Scan the records for the string "will" and copy every line that holds it.

---------------

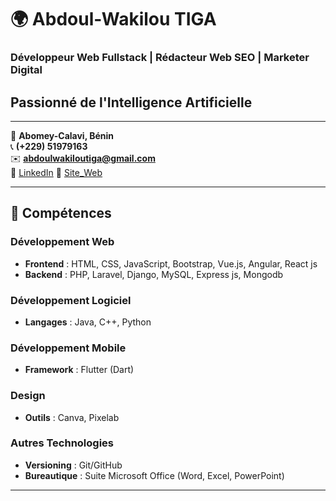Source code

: # 🌍 Abdoul-Wakilou TIGA

### Développeur Web Fullstack | Rédacteur Web SEO | Marketer Digital
## Passionné de l'Intelligence Artificielle
---

📍 **Abomey-Calavi, Bénin**  
📞 **(+229) 51979163**  
✉️ **abdoulwakiloutiga@gmail.com**  
🔗 [LinkedIn](https://www.linkedin.com/in/abdoulwakiloutiga)
🔗 [Site_Web](https://sites.google.com/view/abdev-freelance/)

---

## 💼 Compétences

### Développement Web
- **Frontend** : HTML, CSS, JavaScript, Bootstrap, Vue.js, Angular, React js
- **Backend** : PHP, Laravel, Django, MySQL, Express js, Mongodb

### Développement Logiciel
- **Langages** : Java, C++, Python

### Développement Mobile
- **Framework** : Flutter (Dart)

### Design
- **Outils** : Canva, Pixelab

### Autres Technologies
- **Versioning** : Git/GitHub
- **Bureautique** : Suite Microsoft Office (Word, Excel, PowerPoint)

---

<!--
**Abdoul-wakilou/Abdoul-wakilou** is a ✨ _special_ ✨ repository because its `README.md` (this file) appears on your GitHub profile.

Here are some ideas to get you started:

- 🔭 I’m currently working on ...
- 🌱 I’m currently learning ...
- 👯 I’m looking to collaborate on ...
- 🤔 I’m looking for help with ...
- 💬 Ask me about ...
- 📫 How to reach me: ...
- 😄 Pronouns: ...
- ⚡ Fun fact: ...
-->
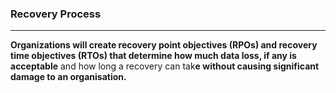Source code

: ### Recovery Process
---
**Organizations will create recovery point objectives (RPOs) and recovery time objectives (RTOs) that determine how much data loss, if any is acceptable** and how long a recovery can tak**e without causing significant damage to an organisation.**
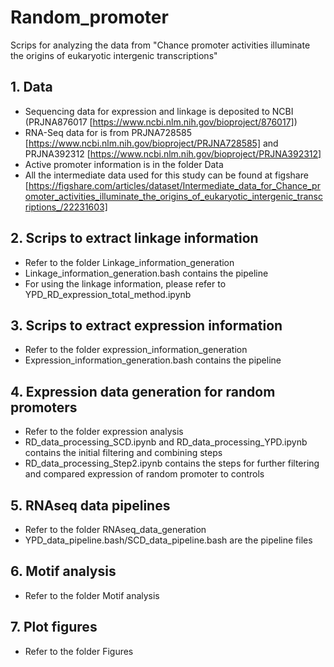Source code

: # Random_promoter
Scrips for analyzing the data from "Chance promoter activities illuminate the origins of eukaryotic intergenic transcriptions"
## 1. Data
* Sequencing data for expression and linkage is deposited to NCBI (PRJNA876017 [https://www.ncbi.nlm.nih.gov/bioproject/876017])
* RNA-Seq data for is from PRJNA728585 [https://www.ncbi.nlm.nih.gov/bioproject/PRJNA728585] and PRJNA392312 [https://www.ncbi.nlm.nih.gov/bioproject/PRJNA392312]
* Active promoter information is in the folder Data 
* All the intermediate data used for this study can be found at figshare [https://figshare.com/articles/dataset/Intermediate_data_for_Chance_promoter_activities_illuminate_the_origins_of_eukaryotic_intergenic_transcriptions_/22231603]

## 2. Scrips to extract linkage information
* Refer to the folder Linkage_information_generation
* Linkage_information_generation.bash contains the pipeline
* For using the linkage information, please refer to YPD_RD_expression_total_method.ipynb

## 3. Scrips to extract expression information
* Refer to the folder expression_information_generation
* Expression_information_generation.bash contains the pipeline

## 4. Expression data generation for random promoters
* Refer to the folder expression analysis
* RD_data_processing_SCD.ipynb and RD_data_processing_YPD.ipynb contains the initial filtering and combining steps
* RD_data_processing_Step2.ipynb contains the steps for further filtering and compared expression of random promoter to controls

## 5. RNAseq data pipelines
* Refer to the folder RNAseq_data_generation
* YPD_data_pipeline.bash/SCD_data_pipeline.bash are the pipeline files

## 6. Motif analysis
* Refer to the folder Motif analysis
## 7. Plot figures
* Refer to the folder Figures

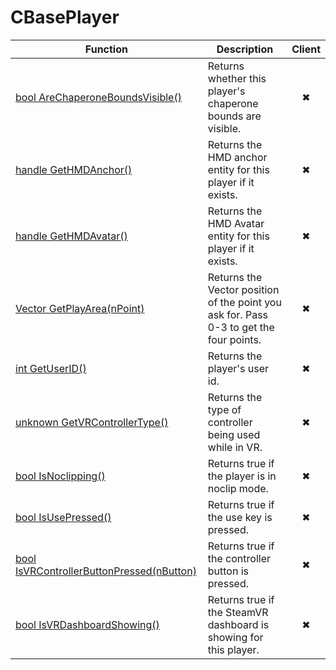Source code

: # CBasePlayer
Function|Description|Client
--|--|:--:
[bool AreChaperoneBoundsVisible()](AreChaperoneBoundsVisible)|Returns whether this player's chaperone bounds are visible.|✖
[handle GetHMDAnchor()](GetHMDAnchor)|Returns the HMD anchor entity for this player if it exists.|✖
[handle GetHMDAvatar()](GetHMDAvatar)|Returns the HMD Avatar entity for this player if it exists.|✖
[Vector GetPlayArea(nPoint)](GetPlayArea)|Returns the Vector position of the point you ask for. Pass 0-3 to get the four points.|✖
[int GetUserID()](GetUserID)|Returns the player's user id.|✖
[unknown GetVRControllerType()](GetVRControllerType)|Returns the type of controller being used while in VR.|✖
[bool IsNoclipping()](IsNoclipping)|Returns true if the player is in noclip mode.|✖
[bool IsUsePressed()](IsUsePressed)|Returns true if the use key is pressed.|✖
[bool IsVRControllerButtonPressed(nButton)](IsVRControllerButtonPressed)|Returns true if the controller button is pressed.|✖
[bool IsVRDashboardShowing()](IsVRDashboardShowing)|Returns true if the SteamVR dashboard is showing for this player.|✖
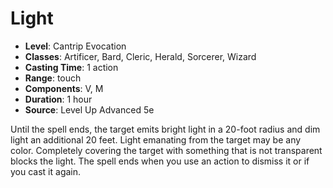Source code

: # Light

- **Level**: Cantrip Evocation
- **Classes**: Artificer, Bard, Cleric, Herald, Sorcerer, Wizard
- **Casting Time**: 1 action
- **Range**: touch
- **Components**: V, M
- **Duration**: 1 hour
- **Source**: Level Up Advanced 5e

Until the spell ends, the target emits bright light in a 20-foot radius and dim light an additional 20 feet. Light emanating from the target may be any color. Completely covering the target with something that is not transparent blocks the light. The spell ends when you use an action to dismiss it or if you cast it again.

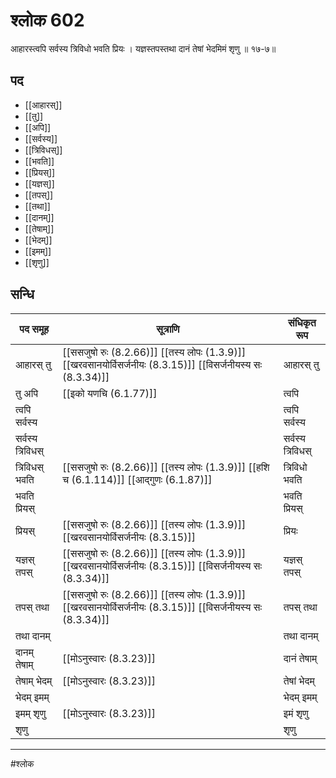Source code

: # श्लोक 602

आहारस्त्वपि सर्वस्य त्रिविधो भवति प्रियः ।
यज्ञस्तपस्तथा दानं तेषां भेदमिमं श‍ृणु ॥ १७-७॥


## पद 

- [[आहारस्]]
- [[तु]]
- [[अपि]]
- [[सर्वस्य]]
- [[त्रिविधस्]]
- [[भवति]]
- [[प्रियस्]]
- [[यज्ञस्]]
- [[तपस्]]
- [[तथा]]
- [[दानम्]]
- [[तेषाम्]]
- [[भेदम्]]
- [[इमम्]]
- [[शृणु]]

## सन्धि

| पद समूह | सूत्राणि | संधिकृत रूप |
| ----- | ----- | ----- |
| आहारस् तु |  [[ससजुषो रुः (8.2.66)]] [[तस्य लोपः (1.3.9)]] [[खरवसानयोर्विसर्जनीयः (8.3.15)]] [[विसर्जनीयस्य सः (8.3.34)]] | आहारस् तु |
| तु अपि |  [[इको यणचि (6.1.77)]] | त्वपि |
| त्वपि सर्वस्य |  | त्वपि सर्वस्य |
| सर्वस्य त्रिविधस् |  | सर्वस्य त्रिविधस् |
| त्रिविधस् भवति |  [[ससजुषो रुः (8.2.66)]] [[तस्य लोपः (1.3.9)]] [[हशि च (6.1.114)]] [[आद्गुणः (6.1.87)]] | त्रिविधो भवति |
| भवति प्रियस् |  | भवति प्रियस् |
| प्रियस् |  [[ससजुषो रुः (8.2.66)]] [[तस्य लोपः (1.3.9)]] [[खरवसानयोर्विसर्जनीयः (8.3.15)]] | प्रियः |
| यज्ञस् तपस् |  [[ससजुषो रुः (8.2.66)]] [[तस्य लोपः (1.3.9)]] [[खरवसानयोर्विसर्जनीयः (8.3.15)]] [[विसर्जनीयस्य सः (8.3.34)]] | यज्ञस् तपस् |
| तपस् तथा |  [[ससजुषो रुः (8.2.66)]] [[तस्य लोपः (1.3.9)]] [[खरवसानयोर्विसर्जनीयः (8.3.15)]] [[विसर्जनीयस्य सः (8.3.34)]] | तपस् तथा |
| तथा दानम् |  | तथा दानम् |
| दानम् तेषाम् |  [[मोऽनुस्वारः (8.3.23)]] | दानं तेषाम् |
| तेषाम् भेदम् |  [[मोऽनुस्वारः (8.3.23)]] | तेषां भेदम् |
| भेदम् इमम् |  | भेदम् इमम् |
| इमम् शृणु |  [[मोऽनुस्वारः (8.3.23)]] | इमं शृणु |
| शृणु |  | शृणु |


---

#श्लोक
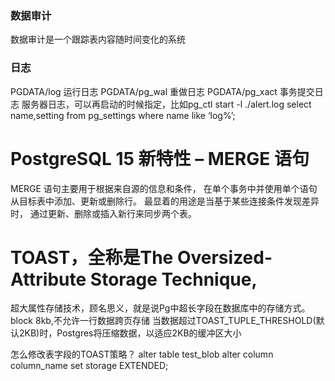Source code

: 
### 数据审计
数据审计是一个跟踪表内容随时间变化的系统

### 日志
PGDATA/log 运行日志
PGDATA/pg_wal 重做日志
PGDATA/pg_xact 事务提交日志
服务器日志，可以再启动的时候指定，比如pg_ctl start -l ./alert.log
select name,setting from pg_settings where name like ‘log%’;


# PostgreSQL 15 新特性 – MERGE 语句
MERGE 语句主要用于根据来自源的信息和条件，
在单个事务中并使用单个语句从目标表中添加、更新或删除行。
最显着的用途是当基于某些连接条件发现差异时，
通过更新、删除或插入新行来同步两个表。

# TOAST，全称是The Oversized-Attribute Storage Technique, 
超大属性存储技术，顾名思义，就是说Pg中超长字段在数据库中的存储方式。
block 8kb,不允许一行数据跨页存储
当数据超过TOAST_TUPLE_THRESHOLD(默认2KB)时，Postgres将压缩数据，以适应2KB的缓冲区大小

怎么修改表字段的TOAST策略？
alter table test_blob alter column column_name set storage EXTENDED;














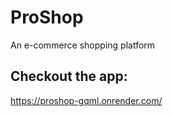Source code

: # ProShop
An e-commerce shopping platform

## Checkout the app:

https://proshop-gqml.onrender.com/
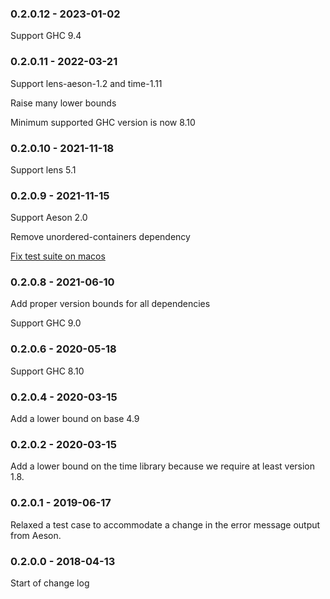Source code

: ### 0.2.0.12 - 2023-01-02

Support GHC 9.4

### 0.2.0.11 - 2022-03-21

Support lens-aeson-1.2 and time-1.11

Raise many lower bounds

Minimum supported GHC version is now 8.10

### 0.2.0.10 - 2021-11-18

Support lens 5.1

### 0.2.0.9 - 2021-11-15

Support Aeson 2.0

Remove unordered-containers dependency

[Fix test suite on macos](https://github.com/typeclasses/aws-cloudfront-signed-cookies/issues/2)

### 0.2.0.8 - 2021-06-10

Add proper version bounds for all dependencies

Support GHC 9.0

### 0.2.0.6 - 2020-05-18

Support GHC 8.10

### 0.2.0.4 - 2020-03-15

Add a lower bound on base 4.9

### 0.2.0.2 - 2020-03-15

Add a lower bound on the time library because we require at least version 1.8.

### 0.2.0.1 - 2019-06-17

Relaxed a test case to accommodate a change in the error message output from Aeson.

### 0.2.0.0 - 2018-04-13

Start of change log
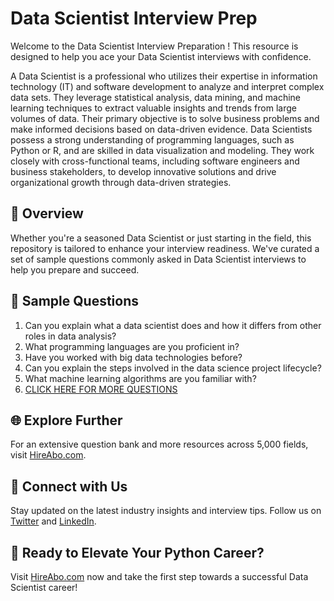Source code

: # Data Scientist Interview Prep

Welcome to the Data Scientist Interview Preparation ! This resource is designed to help you ace your Data Scientist interviews with confidence.

A Data Scientist is a professional who utilizes their expertise in information technology (IT) and software development to analyze and interpret complex data sets. They leverage statistical analysis, data mining, and machine learning techniques to extract valuable insights and trends from large volumes of data. Their primary objective is to solve business problems and make informed decisions based on data-driven evidence. Data Scientists possess a strong understanding of programming languages, such as Python or R, and are skilled in data visualization and modeling. They work closely with cross-functional teams, including software engineers and business stakeholders, to develop innovative solutions and drive organizational growth through data-driven strategies.

## 🚀 Overview

Whether you're a seasoned Data Scientist or just starting in the field, this repository is tailored to enhance your interview readiness. We've curated a set of sample questions commonly asked in Data Scientist interviews to help you prepare and succeed.

## 📝 Sample Questions

1. Can you explain what a data scientist does and how it differs from other roles in data analysis?
2. What programming languages are you proficient in?
3. Have you worked with big data technologies before?
4. Can you explain the steps involved in the data science project lifecycle?
5. What machine learning algorithms are you familiar with?
6. [CLICK HERE FOR MORE QUESTIONS](https://hireabo.com/job/0_0_21/Data%20Scientist)

## 🌐 Explore Further

For an extensive question bank and more resources across 5,000 fields, visit [HireAbo.com](https://www.hireabo.com).

## 📱 Connect with Us

Stay updated on the latest industry insights and interview tips. Follow us on [Twitter](https://twitter.com/hireabo) and [LinkedIn](https://www.linkedin.com/in/hire-abo-3609972a8/).

## 🚀 Ready to Elevate Your Python Career?

Visit [HireAbo.com](https://www.hireabo.com) now and take the first step towards a successful Data Scientist career!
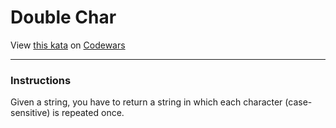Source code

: 
# Double Char
View [this kata](https://www.codewars.com/kata/56b1f01c247c01db92000076) on [Codewars](https://www.codewars.com)

***

### Instructions
Given a string, you have to return a string in which each character (case-sensitive) is repeated once.
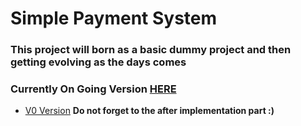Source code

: # Simple Payment System


### This project will born as a basic dummy project and then getting evolving as the days comes


### Currently On Going Version [HERE](second_implementation.md)

- [V0 Version](first_implementation.md) **Do not forget to the after implementation part :)**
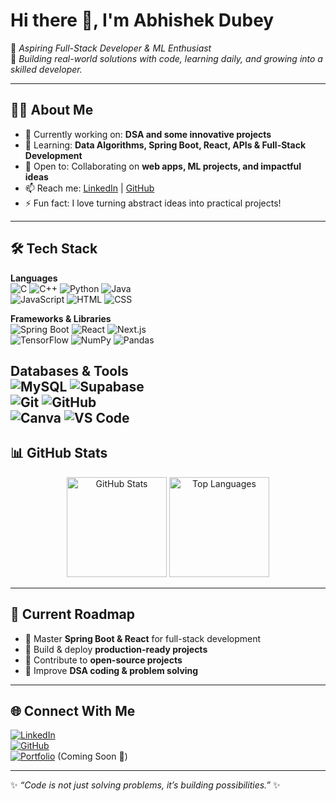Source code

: # Hi there 👋, I'm Abhishek Dubey  

🚀 *Aspiring Full-Stack Developer & ML Enthusiast*  
🎯 *Building real-world solutions with code, learning daily, and growing into a skilled developer.*  

---

## 👨‍💻 About Me  
- 🔭 Currently working on: **DSA and some innovative projects**  
- 🌱 Learning: **Data Algorithms, Spring Boot, React, APIs & Full-Stack Development**  
- 🤝 Open to: Collaborating on **web apps, ML projects, and impactful ideas**  
- 📫 Reach me: [LinkedIn](https://linkedin.com/in/abhishek--dubey) | [GitHub](https://github.com/ByteWeaverX)  
- ⚡ Fun fact: I love turning abstract ideas into practical projects!  

---

## 🛠️ Tech Stack  

**Languages**  
![C](https://img.shields.io/badge/-C-00599C?logo=c&logoColor=white) 
![C++](https://img.shields.io/badge/-C++-00599C?logo=cplusplus&logoColor=white) 
![Python](https://img.shields.io/badge/-Python-3776AB?logo=python&logoColor=white) 
![Java](https://img.shields.io/badge/-Java-007396?logo=java&logoColor=white)  
![JavaScript](https://img.shields.io/badge/-JavaScript-F7DF1E?logo=javascript&logoColor=black) 
![HTML](https://img.shields.io/badge/-HTML5-E34F26?logo=html5&logoColor=white) 
![CSS](https://img.shields.io/badge/-CSS3-1572B6?logo=css3&logoColor=white)  

**Frameworks & Libraries**  
![Spring Boot](https://img.shields.io/badge/-SpringBoot-6DB33F?logo=springboot&logoColor=white) 
![React](https://img.shields.io/badge/-React-61DAFB?logo=react&logoColor=black) 
![Next.js](https://img.shields.io/badge/-Next.js-000000?logo=next.js&logoColor=white)  
![TensorFlow](https://img.shields.io/badge/-TensorFlow-FF6F00?logo=tensorflow&logoColor=white) 
![NumPy](https://img.shields.io/badge/-NumPy-013243?logo=numpy&logoColor=white) 
![Pandas](https://img.shields.io/badge/-Pandas-150458?logo=pandas&logoColor=white)  

**Databases & Tools**  
![MySQL](https://img.shields.io/badge/-MySQL-4479A1?logo=mysql&logoColor=white) 
![Supabase](https://img.shields.io/badge/-Supabase-3ECF8E?logo=supabase&logoColor=white)  
![Git](https://img.shields.io/badge/-Git-F05032?logo=git&logoColor=white) 
![GitHub](https://img.shields.io/badge/-GitHub-181717?logo=github&logoColor=white)  
![Canva](https://img.shields.io/badge/Canva-00C4C8?logo=canva&logoColor=white)
![VS Code](https://img.shields.io/badge/VS%20Code-007ACC?logo=visual-studio-code&logoColor=white)
---


## 📊 GitHub Stats  

<p align="center">
  <img src="https://github-readme-stats.vercel.app/api?username=ByteWeaverX&show_icons=true&theme=tokyonight" alt="GitHub Stats" height="160"/>
  <img src="https://github-readme-stats.vercel.app/api/top-langs/?username=ByteWeaverX&layout=compact&theme=tokyonight" alt="Top Languages" height="160"/>
</p>  

---

## 🎯 Current Roadmap  
- 📌 Master **Spring Boot & React** for full-stack development  
- 📌 Build & deploy **production-ready projects**  
- 📌 Contribute to **open-source projects**  
- 📌 Improve **DSA coding & problem solving**  

---

## 🌐 Connect With Me  
[![LinkedIn](https://img.shields.io/badge/-Abhishek%20Dubey-0077B5?logo=linkedin&logoColor=white)](https://linkedin.com/in/abhishekdubey1310)  
[![GitHub](https://img.shields.io/badge/-GitHub-181717?logo=github&logoColor=white)](https://github.com/ByteWeaverX)  
[![Portfolio](https://img.shields.io/badge/-Portfolio-000000?logo=vercel&logoColor=white)](#) (Coming Soon 🚀)  

---
✨ *“Code is not just solving problems, it’s building possibilities.”* ✨  
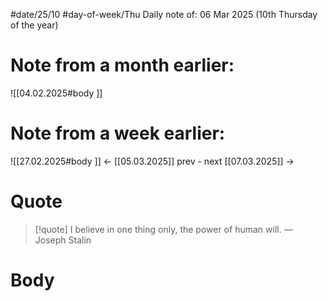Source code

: 
#date/25/10
#day-of-week/Thu
Daily note of: 06 Mar 2025 (10th Thursday of the year)

# Note from a month earlier:
![[04.02.2025#body ]]

# Note from a week earlier:
![[27.02.2025#body ]]
 <- [[05.03.2025]] prev - next [[07.03.2025]] ->
# Quote

> [!quote] I believe in one thing only, the power of human will.
> — Joseph Stalin
# Body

---------------

→ SOLVED EXERCISE
**Organizations will create recovery point objectives (RPOs) and recovery time objectives (RTOs) that determine how much data loss, if any is acceptable** and how long a recovery can tak**e without causing significant damage to an organisation.**
### This project will born as a basic dummy project and then getting evolving as the days comes
> [!quote] I believe in one thing only, the power of human will.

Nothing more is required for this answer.